Pubblichiamo oggi il testo di Beatrice Bordignon premiato al concorso “Shoa: memoria e futuro”.
Quella sera era buio, il freddo penetrava in profondità, quella sera io ti vidi, sussurrai il tuo nome e mi abbandonai all’abbraccio oscuro della morte.
Ricordo bene quella sera, quella sera tu mi colpisti e lo facesti con rabbia, tu che avevi giocato con me, tu che avevi pianto tra le mie braccia, tu che avevi condiviso con me il tuo pranzo, proprio tu, tra tutti.
È strano, solo quella sera realizzai quanto la distanza fosse abissale, solo quella sera vidi quell’odio taciuto per mesi, solo quella sera mi accorsi della mia solitudine.
Più ti guardavo più annegavo nel dolore, più cercavo la salvezza più mi facevi sentire di meritare quella punizione, mentre mi urlavano di non essere degna della vita cercavo di aggrapparmi a te ma fu proprio il tuo ricordo a distruggermi definitivamente.
Sei stato tu a convincermi di non essere abbastanza, di essere sbagliata, “sei la rovina della società” mi dicevi ma eri stato sempre tu ad asciugare le mie lacrime qualche mese prima, eri stato tu a sorridermi quando il sole non splendeva, eri stato tu ed io ci credevo.

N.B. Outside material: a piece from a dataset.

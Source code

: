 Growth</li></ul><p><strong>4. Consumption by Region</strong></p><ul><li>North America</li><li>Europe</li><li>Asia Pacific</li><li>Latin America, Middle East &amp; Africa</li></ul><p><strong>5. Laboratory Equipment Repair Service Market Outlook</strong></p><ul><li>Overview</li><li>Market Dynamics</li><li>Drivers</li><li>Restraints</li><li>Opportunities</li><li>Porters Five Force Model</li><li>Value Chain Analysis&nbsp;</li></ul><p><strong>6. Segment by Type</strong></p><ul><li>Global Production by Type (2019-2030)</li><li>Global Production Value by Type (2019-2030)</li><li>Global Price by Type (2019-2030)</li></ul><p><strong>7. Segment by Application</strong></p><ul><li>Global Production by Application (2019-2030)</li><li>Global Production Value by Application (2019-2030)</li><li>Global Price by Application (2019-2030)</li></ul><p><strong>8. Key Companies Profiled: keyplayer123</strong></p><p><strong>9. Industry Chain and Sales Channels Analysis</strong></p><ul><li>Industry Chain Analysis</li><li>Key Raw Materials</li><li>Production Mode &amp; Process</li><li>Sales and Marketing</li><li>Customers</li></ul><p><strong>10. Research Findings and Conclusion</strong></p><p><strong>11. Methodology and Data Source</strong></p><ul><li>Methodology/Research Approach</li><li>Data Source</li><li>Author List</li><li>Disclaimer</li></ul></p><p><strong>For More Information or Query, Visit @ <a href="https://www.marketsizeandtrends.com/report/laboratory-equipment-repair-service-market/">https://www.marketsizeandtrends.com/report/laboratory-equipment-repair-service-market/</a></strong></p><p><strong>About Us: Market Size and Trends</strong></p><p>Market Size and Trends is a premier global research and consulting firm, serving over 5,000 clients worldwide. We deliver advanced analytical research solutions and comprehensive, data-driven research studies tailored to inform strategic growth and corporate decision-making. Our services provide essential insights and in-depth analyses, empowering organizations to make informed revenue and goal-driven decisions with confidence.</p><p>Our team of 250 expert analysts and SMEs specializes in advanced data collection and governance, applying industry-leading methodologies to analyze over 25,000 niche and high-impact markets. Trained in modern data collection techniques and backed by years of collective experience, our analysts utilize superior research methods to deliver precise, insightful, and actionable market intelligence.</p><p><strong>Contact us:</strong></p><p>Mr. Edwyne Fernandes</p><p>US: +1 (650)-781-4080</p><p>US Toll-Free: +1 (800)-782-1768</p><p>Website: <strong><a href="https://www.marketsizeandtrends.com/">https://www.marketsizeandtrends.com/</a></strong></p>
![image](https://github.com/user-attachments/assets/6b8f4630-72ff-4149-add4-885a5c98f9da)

Hai abbracciato ideali che non condividevi, sei entrato in casa mia, mi hai calpestato e prima di uscire ti sei voltato a guardarmi. Ricordo la tua uniforme, quell’uniforme che mi avevi mostrato con orgoglio un anno fa, quell’uniforme che mi avevi chiesto di ripararti, quell’uniforme dello stesso colore dei tuoi occhi. Tu con quell’uniforme, mi hai guardato e hai deciso che la mia vita sarebbe dovuta finire.
Mentre mi colpivi non volevo ribellarmi, non ne avevo le forze, volevo solo scomparire nel dolore, volevo solo che finisse. Non ti ho supplicato, non ho urlato, ho solo incrociato il tuo sguardo ed ho sperato, anzi desiderato che al tuo posto ci fosse qualcun altro. Ti ho chiamato amico, complice, compagno e non avrei mai pensato di definirti anche nemico. Cosa era cambiato? Io ero sempre la stessa. La mia mente cercava una motivazione, una giustificazione, non c’era.
Quella sera ti ho guardato, da lontano, mentre io ero stesa a terra e tu stavi uscendo da quella soffitta. Ti ho osservato, per l’ultima volta mi sono persa nei tuoi occhi, poi ho chiuso i miei, sperando in un tuo ripensamento, in un tuo ultimo abbraccio, in un’ultima parola di conforto. Quella sera nessuna delle mie speranze si realizzò.
Quella sera mentre il buio mi avvolgeva, il mio pensiero si legava a te. Cosa ti avevano fatto? Cosa ti avevano detto per convincerti della mia inferiorità? Tu non ci credevi, tu odiavi la morte, volevi costruire non distruggere, tu eri mio amico, tu mi amavi ed io quella sera, nonostante tutto, decisi di perdonarti.
A presto, amico caro.
A te che ami la vita, non lottare per la morte, non combattere per la distruzione, vivi per salvare, ama la giustizia, lotta per la libertà, lotta per me.